Is there any way to log out of the admin page? :smiley:

No. Only way - clean cookie, restart server. That’s will be implemented in web version.

Is there any way to change the admin username/password? I’ve tried from the admin page itself, but after that I cannot login anymore, LOL

Should work I tested that. Also when you change user name you have to change password. You can also specify this in server.properties on initial server start. But you have to remove admin file before that.
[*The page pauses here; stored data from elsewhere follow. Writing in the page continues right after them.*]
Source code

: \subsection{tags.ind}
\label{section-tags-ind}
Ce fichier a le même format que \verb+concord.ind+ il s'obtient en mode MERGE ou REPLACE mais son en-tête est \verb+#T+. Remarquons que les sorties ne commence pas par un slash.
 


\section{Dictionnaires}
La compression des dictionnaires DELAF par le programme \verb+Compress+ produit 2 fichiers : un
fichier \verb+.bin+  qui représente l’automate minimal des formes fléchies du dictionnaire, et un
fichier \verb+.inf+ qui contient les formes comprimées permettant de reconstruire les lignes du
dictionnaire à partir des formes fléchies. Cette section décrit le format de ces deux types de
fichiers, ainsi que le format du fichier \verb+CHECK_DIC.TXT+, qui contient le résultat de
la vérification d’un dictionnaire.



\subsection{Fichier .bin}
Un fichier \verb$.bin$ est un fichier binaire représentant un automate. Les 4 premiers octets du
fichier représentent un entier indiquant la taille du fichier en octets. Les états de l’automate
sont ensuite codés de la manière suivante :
Can’t change username, but I can password, but that’s good enough for now :slight_smile:

Forget the admin account, use your own and give it admin rights :stuck_out_tongue_winking_eye:

But you still should change the default password :wink:

Ay it worked, had to spamm the save changes button 3-4 times :stuck_out_tongue:

edit: NVM.

@Dmitriy, we dont have to worry about admin@blynk.cc account getting access if its not specified in this list?
“allowed.users.list=”

I mean that account does not have some kind of super access that bypasses that restriction?

This is awesome. Thank you for making cert generation easier.
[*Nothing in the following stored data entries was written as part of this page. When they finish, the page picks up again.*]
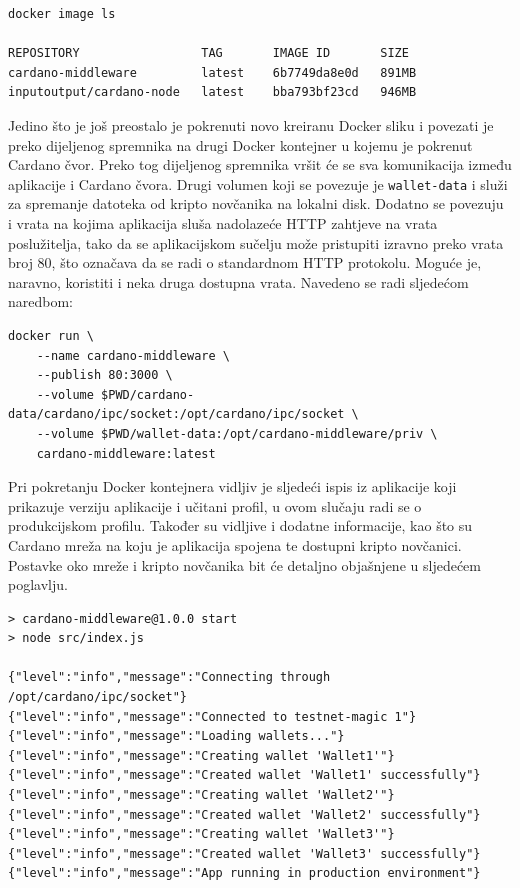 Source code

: \documentclass[times, utf8, diplomski]{fer}
\begin{document}
\begin{lstlisting}
docker image ls

REPOSITORY                 TAG       IMAGE ID       SIZE
cardano-middleware         latest    6b7749da8e0d   891MB
inputoutput/cardano-node   latest    bba793bf23cd   946MB
\end{lstlisting}

Jedino što je još preostalo je pokrenuti novo kreiranu Docker sliku i povezati je preko dijeljenog spremnika na drugi Docker kontejner u kojemu je pokrenut Cardano čvor. Preko tog dijeljenog spremnika vršit će se sva komunikacija između aplikacije i Cardano čvora. Drugi volumen koji se povezuje je \texttt{wallet-data} i služi za spremanje datoteka od kripto novčanika na lokalni disk. Dodatno se povezuju i vrata na kojima aplikacija sluša nadolazeće HTTP zahtjeve na vrata poslužitelja, tako da se aplikacijskom sučelju može pristupiti izravno preko vrata broj 80, što označava da se radi o standardnom HTTP protokolu. Moguće je, naravno, koristiti i neka druga dostupna vrata. Navedeno se radi sljedećom naredbom:

\begin{lstlisting}
docker run \
    --name cardano-middleware \
    --publish 80:3000 \
    --volume $PWD/cardano-data/cardano/ipc/socket:/opt/cardano/ipc/socket \
    --volume $PWD/wallet-data:/opt/cardano-middleware/priv \
    cardano-middleware:latest
\end{lstlisting}

Pri pokretanju Docker kontejnera vidljiv je sljedeći ispis iz aplikacije koji prikazuje verziju aplikacije i učitani profil, u ovom slučaju radi se o produkcijskom profilu. Također su vidljive i dodatne informacije, kao što su Cardano mreža na koju je aplikacija spojena te dostupni kripto novčanici. Postavke oko mreže i kripto novčanika bit će detaljno objašnjene u sljedećem poglavlju.

\begin{lstlisting}
> cardano-middleware@1.0.0 start
> node src/index.js

{"level":"info","message":"Connecting through /opt/cardano/ipc/socket"}
{"level":"info","message":"Connected to testnet-magic 1"}
{"level":"info","message":"Loading wallets..."}
{"level":"info","message":"Creating wallet 'Wallet1'"}
{"level":"info","message":"Created wallet 'Wallet1' successfully"}
{"level":"info","message":"Creating wallet 'Wallet2'"}
{"level":"info","message":"Created wallet 'Wallet2' successfully"}
{"level":"info","message":"Creating wallet 'Wallet3'"}
{"level":"info","message":"Created wallet 'Wallet3' successfully"}
{"level":"info","message":"App running in production environment"}
\end{lstlisting}
\end{document}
11 posts were split to a new topic: I can not access the admin page

A post was merged into an existing topic: I can not access the admin page

@Dmitriy

I have a rather basic question but may also be of interest to the community.

I am running an PC Apache http web server on port 80 on my local domain, and https on 443.
On the same PC I am also running Blynk local server v0.24.3

I need to keep my Apache web server on port 80 and 443 respectively.
How would I configure my port forwarding to also support Blynk http and https server on same PC ?

@mars There is no way to do that. You need either have Blynk on port 80 or Apache on port 80. In case you can’t make Blynk run on port 80 you need to manual generate certs and manage them via own scripts/flows.

mmmm thought you might say that :frowning2:

There are instructions for Apache and Let’s Encrypt in web. But yeah, it wouldn’t be simple.

any tips instructions on port forwarding for people in the community using Windows PC for their local server as Windows does not use iptables

if anyone in the community can help that would be great… i.e. setting up automated free certificates with Let’s Encrypt with local versions of blynk server running on Windows 10.

Well, there actually is a way to do this, but it’s very advanced and it would require a reverse proxy like a NetScaler and a static IP on your WAN interface.

A NetScaler, or any reverse proxy for that matter, can route different domainnames to seperate servers. E.g. blynk.somedomain.com would be forwarded to you Blynk server and web.somedomain.com would be forwarded to your apache instance. Both could be running on the same machine I think, but it would be easier to run it on separate machines.